What to produce: Copy, from the material below, each line where "plik" shows up.
[Opening Data for this exercise section]
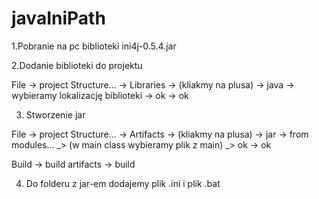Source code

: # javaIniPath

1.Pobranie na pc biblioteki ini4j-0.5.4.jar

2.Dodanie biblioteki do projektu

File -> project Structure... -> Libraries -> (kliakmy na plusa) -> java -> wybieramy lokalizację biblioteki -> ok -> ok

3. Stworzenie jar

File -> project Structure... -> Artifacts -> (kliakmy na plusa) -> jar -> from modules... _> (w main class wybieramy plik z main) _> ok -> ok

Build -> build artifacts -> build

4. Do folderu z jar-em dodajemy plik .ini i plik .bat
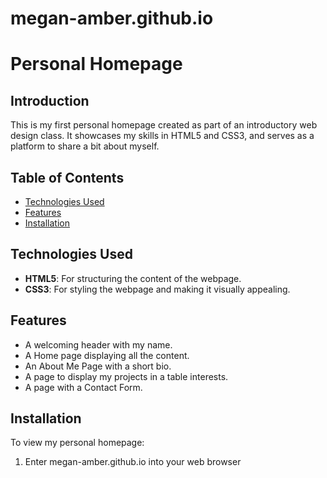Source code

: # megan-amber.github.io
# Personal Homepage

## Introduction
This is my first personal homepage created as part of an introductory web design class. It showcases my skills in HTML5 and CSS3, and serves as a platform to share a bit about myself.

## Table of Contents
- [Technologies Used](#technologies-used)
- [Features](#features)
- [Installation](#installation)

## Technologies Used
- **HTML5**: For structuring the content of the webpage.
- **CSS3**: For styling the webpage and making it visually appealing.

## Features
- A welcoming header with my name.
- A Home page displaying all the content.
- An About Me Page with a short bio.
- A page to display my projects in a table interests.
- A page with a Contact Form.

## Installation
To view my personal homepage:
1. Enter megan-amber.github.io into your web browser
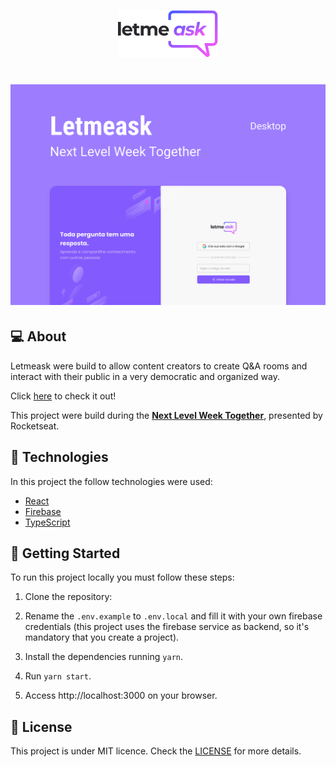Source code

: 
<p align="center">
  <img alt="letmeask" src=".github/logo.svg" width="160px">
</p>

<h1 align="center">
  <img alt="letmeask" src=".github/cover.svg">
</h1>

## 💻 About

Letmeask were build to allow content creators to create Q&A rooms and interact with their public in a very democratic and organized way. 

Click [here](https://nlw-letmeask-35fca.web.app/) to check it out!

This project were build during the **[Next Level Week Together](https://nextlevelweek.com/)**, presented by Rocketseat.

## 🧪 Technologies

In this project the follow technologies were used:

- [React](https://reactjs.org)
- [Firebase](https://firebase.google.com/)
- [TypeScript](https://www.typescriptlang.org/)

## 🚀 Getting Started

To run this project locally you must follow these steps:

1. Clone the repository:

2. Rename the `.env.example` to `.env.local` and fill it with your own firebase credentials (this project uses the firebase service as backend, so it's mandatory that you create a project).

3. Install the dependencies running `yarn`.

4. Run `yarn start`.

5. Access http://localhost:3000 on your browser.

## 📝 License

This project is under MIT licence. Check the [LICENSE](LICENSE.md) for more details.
[Closing Data for this exercise section]
[Opening Data for this exercise section]
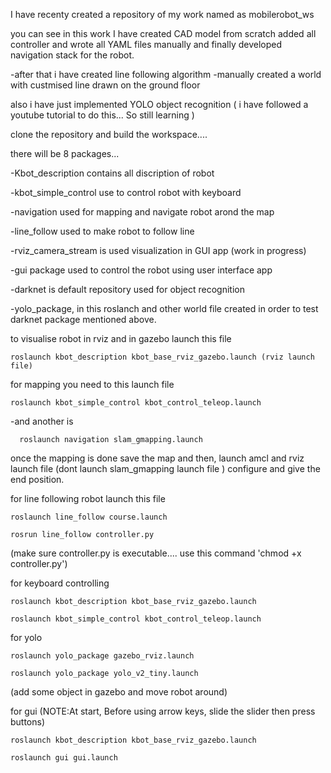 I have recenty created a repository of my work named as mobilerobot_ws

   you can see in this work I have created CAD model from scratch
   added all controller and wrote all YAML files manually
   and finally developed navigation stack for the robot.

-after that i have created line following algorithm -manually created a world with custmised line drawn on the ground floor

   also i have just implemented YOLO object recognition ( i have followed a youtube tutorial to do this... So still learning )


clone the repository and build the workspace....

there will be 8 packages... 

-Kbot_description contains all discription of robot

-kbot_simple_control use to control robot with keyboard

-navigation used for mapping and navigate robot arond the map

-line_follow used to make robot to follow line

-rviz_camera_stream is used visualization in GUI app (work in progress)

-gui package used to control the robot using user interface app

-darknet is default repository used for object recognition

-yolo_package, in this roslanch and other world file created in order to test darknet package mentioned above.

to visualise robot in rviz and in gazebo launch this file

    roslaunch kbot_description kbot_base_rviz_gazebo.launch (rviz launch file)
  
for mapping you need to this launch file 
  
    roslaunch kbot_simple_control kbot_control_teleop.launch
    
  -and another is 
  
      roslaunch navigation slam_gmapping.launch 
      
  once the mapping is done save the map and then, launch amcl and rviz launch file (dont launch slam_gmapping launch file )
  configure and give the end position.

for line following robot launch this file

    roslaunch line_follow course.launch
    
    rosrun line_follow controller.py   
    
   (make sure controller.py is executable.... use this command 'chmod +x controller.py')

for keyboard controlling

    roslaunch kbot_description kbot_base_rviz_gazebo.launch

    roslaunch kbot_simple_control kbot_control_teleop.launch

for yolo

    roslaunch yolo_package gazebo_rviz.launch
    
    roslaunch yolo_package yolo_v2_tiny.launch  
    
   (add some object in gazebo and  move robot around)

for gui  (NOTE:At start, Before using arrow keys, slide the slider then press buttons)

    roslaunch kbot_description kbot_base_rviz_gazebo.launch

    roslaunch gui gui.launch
[Closing Data for this exercise section]
[Opening Data for this exercise section]
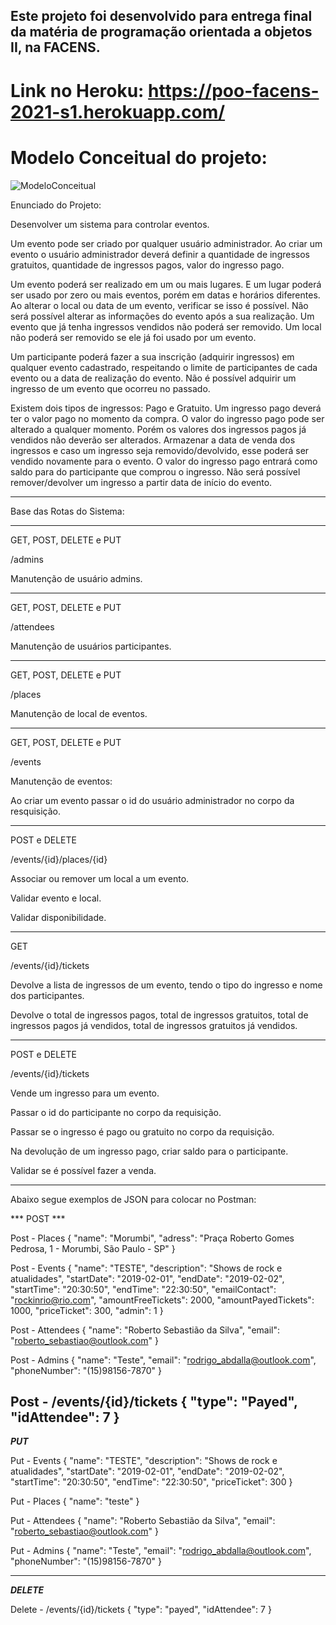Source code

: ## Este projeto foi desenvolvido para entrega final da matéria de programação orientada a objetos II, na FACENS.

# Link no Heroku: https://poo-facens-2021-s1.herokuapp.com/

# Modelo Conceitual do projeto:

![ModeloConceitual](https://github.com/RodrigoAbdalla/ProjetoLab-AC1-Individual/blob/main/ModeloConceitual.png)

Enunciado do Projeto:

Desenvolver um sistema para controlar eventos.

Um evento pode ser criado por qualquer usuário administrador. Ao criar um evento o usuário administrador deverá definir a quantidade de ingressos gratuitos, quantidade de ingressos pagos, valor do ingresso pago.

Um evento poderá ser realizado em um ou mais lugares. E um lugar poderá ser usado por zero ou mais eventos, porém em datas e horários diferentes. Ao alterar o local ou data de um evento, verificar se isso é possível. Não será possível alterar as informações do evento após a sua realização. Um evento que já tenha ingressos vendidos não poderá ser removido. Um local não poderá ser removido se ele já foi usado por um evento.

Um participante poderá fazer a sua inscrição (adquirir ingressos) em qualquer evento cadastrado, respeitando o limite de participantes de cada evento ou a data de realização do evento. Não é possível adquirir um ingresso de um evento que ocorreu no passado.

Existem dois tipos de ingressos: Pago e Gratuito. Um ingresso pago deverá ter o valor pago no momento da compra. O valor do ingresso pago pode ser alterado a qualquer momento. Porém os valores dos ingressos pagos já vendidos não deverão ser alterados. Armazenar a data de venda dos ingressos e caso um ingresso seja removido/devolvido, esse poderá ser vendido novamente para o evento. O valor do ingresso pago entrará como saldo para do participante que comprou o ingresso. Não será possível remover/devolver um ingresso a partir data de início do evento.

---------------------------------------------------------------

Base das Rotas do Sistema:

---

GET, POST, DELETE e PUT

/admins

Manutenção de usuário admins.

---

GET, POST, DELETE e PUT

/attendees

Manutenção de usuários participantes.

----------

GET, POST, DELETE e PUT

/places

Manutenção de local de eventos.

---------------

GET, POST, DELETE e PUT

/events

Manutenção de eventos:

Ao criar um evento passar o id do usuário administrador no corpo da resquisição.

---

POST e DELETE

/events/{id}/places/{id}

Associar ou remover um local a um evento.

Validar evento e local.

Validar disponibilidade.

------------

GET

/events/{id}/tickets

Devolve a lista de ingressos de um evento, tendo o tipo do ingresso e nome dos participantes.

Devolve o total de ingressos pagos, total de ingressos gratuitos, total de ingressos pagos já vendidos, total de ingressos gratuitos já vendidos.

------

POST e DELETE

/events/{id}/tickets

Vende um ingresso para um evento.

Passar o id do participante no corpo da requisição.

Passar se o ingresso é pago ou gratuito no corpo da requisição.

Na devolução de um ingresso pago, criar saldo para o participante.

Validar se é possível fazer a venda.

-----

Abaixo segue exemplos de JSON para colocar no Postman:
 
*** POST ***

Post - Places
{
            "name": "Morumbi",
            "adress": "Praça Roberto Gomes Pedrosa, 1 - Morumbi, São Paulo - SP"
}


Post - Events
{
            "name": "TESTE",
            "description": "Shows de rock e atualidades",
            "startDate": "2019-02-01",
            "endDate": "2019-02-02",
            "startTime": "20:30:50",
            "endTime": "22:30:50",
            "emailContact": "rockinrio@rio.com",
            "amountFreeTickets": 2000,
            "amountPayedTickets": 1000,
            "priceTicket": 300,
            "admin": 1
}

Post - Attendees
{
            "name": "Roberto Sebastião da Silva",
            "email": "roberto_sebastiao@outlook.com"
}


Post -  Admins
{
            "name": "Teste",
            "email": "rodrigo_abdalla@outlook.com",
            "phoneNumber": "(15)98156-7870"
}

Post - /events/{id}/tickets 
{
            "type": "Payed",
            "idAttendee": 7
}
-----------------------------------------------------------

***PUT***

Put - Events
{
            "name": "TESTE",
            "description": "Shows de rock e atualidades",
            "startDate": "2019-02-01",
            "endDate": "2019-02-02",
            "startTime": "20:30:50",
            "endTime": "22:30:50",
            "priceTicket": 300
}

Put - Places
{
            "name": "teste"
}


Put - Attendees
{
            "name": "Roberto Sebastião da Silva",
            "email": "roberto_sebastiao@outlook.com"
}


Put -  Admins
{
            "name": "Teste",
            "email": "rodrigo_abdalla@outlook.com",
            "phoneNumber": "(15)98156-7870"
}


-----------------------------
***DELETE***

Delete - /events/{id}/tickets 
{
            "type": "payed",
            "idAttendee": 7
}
[Closing Data for this exercise section]
Response box:
File -> project Structure... -> Artifacts -> (kliakmy na plusa) -> jar -> from modules... _> (w main class wybieramy plik z main) _> ok -> ok
4. Do folderu z jar-em dodajemy plik .ini i plik .bat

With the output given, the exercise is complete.